> [Task directions]
Only the lines from the one containing "Managing Sessions and Cookies in Express" through the one containing "In this README, we'll" should be printed, exactly as they appear below, with both ends included.

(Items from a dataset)
★ ★ ★
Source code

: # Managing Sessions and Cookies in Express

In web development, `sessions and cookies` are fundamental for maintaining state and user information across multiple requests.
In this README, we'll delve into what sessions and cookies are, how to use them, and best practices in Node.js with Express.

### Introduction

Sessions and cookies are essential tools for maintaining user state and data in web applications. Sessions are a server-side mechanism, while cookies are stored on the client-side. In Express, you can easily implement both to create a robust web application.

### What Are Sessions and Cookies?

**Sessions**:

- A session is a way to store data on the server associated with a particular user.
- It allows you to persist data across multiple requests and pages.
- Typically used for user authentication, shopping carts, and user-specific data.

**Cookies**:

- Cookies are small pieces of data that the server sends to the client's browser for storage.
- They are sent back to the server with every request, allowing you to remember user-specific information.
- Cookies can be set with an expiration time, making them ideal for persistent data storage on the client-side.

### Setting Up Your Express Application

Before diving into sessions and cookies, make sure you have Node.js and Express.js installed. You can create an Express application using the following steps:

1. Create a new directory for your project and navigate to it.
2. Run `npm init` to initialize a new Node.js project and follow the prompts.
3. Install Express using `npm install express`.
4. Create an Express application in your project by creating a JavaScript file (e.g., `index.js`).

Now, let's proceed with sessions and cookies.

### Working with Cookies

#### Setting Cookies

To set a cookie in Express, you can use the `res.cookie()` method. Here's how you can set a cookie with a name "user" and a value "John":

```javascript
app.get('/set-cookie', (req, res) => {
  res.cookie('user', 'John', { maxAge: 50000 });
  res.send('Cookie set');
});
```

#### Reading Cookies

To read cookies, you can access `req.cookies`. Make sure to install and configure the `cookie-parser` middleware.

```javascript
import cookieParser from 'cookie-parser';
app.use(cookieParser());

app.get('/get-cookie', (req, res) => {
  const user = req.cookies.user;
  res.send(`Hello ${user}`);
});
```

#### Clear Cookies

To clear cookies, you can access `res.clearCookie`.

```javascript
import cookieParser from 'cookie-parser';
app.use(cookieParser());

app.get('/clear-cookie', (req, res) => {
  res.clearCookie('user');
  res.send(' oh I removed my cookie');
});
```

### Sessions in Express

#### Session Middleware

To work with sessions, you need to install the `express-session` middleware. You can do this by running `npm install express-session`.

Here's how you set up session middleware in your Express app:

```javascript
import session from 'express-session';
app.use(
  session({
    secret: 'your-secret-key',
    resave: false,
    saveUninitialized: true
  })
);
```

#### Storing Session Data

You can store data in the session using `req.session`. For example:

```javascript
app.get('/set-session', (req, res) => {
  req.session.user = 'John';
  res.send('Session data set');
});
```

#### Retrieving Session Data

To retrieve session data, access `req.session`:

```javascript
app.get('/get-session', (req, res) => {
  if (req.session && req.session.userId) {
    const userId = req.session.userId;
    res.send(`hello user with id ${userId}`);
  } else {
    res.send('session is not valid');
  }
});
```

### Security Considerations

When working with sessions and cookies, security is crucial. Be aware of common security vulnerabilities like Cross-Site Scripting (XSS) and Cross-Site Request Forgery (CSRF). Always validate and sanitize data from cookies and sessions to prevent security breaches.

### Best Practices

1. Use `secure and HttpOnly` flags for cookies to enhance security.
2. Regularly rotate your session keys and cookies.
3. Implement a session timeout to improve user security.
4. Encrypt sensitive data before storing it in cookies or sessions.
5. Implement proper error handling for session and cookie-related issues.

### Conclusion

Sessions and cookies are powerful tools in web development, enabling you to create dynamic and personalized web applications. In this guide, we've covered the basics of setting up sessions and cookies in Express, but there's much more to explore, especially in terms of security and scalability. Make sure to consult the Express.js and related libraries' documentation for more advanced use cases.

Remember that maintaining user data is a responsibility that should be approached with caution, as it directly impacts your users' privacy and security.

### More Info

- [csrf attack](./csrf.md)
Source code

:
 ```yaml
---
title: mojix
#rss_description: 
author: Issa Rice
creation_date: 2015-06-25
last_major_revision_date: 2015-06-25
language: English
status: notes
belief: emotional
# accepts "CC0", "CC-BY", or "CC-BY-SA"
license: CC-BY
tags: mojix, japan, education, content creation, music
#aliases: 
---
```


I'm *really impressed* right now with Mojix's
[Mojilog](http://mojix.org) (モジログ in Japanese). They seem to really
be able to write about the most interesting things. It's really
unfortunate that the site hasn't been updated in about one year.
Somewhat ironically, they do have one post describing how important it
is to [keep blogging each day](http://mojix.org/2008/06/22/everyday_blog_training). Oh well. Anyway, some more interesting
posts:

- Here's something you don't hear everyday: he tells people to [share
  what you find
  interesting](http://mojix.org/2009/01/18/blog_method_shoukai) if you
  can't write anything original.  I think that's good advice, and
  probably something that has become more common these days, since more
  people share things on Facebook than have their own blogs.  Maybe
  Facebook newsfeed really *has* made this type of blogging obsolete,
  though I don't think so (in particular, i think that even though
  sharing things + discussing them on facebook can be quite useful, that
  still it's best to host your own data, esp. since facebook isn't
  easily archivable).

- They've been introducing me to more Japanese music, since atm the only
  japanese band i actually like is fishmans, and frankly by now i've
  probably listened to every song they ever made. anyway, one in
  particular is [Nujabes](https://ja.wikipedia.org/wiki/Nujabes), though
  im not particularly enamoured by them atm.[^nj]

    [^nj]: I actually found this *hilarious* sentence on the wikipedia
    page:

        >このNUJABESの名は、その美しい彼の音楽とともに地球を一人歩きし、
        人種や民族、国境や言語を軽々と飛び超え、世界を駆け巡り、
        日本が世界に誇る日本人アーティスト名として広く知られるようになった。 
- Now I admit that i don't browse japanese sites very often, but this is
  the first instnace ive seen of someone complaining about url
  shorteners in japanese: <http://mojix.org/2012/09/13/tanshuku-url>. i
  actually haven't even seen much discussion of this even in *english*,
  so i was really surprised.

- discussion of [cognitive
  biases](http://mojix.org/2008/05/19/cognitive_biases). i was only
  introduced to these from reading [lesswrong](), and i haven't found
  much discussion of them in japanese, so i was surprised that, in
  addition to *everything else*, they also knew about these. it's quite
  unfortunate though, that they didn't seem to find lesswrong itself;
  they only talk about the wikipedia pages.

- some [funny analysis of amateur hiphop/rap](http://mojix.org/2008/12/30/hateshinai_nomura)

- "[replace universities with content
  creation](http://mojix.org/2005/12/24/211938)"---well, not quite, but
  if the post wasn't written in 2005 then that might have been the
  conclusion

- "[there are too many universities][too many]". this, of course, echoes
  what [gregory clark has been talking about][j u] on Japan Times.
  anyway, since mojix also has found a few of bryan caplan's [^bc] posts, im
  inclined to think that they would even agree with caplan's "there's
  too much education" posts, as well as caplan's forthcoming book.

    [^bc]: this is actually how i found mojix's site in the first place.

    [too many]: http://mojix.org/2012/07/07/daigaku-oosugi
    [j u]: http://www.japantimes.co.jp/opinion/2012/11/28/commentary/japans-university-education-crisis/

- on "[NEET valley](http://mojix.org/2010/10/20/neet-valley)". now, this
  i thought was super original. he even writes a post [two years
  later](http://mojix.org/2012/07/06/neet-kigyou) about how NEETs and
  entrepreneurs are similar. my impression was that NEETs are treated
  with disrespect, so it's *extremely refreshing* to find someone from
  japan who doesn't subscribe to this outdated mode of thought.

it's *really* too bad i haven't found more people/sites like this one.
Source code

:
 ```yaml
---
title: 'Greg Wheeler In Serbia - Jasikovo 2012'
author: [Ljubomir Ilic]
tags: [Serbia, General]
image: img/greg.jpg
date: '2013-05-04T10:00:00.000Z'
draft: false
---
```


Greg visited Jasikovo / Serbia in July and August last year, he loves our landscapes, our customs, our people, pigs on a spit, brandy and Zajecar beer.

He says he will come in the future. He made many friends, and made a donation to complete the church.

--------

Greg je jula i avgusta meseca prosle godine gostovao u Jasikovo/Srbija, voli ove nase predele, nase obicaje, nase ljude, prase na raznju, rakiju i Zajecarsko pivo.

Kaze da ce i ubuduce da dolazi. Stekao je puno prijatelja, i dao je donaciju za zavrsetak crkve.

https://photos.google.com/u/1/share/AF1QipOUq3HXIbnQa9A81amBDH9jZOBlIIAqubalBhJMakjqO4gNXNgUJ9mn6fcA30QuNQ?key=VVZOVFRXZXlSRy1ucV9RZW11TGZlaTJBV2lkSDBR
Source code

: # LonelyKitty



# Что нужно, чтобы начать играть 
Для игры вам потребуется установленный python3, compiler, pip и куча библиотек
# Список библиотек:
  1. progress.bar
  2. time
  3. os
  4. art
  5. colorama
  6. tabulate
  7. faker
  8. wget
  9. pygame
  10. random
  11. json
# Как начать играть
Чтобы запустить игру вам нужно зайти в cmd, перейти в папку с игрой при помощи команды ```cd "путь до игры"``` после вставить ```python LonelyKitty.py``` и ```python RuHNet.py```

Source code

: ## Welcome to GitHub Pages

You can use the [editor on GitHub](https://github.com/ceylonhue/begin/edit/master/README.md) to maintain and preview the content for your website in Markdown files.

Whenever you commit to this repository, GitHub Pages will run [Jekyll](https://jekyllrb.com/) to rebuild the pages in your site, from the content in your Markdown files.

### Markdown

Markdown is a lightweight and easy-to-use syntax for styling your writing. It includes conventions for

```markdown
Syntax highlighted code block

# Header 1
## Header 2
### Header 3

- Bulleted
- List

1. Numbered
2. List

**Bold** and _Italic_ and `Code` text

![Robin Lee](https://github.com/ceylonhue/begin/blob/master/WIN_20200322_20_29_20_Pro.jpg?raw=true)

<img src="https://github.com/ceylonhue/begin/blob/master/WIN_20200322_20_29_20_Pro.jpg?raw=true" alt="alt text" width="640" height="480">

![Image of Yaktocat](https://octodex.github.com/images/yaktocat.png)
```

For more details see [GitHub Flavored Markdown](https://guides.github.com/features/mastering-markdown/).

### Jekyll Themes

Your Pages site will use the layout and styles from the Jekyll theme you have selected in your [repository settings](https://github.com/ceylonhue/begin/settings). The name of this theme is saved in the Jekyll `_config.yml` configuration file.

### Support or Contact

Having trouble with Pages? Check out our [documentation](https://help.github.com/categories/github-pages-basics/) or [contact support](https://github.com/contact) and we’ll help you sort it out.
★ ★ ★
> [Task output]
: # Managing Sessions and Cookies in Express

In web development, `sessions and cookies` are fundamental for maintaining state and user information across multiple requests.
In this README, we'll delve into what sessions and cookies are, how to use them, and best practices in Node.js with Express.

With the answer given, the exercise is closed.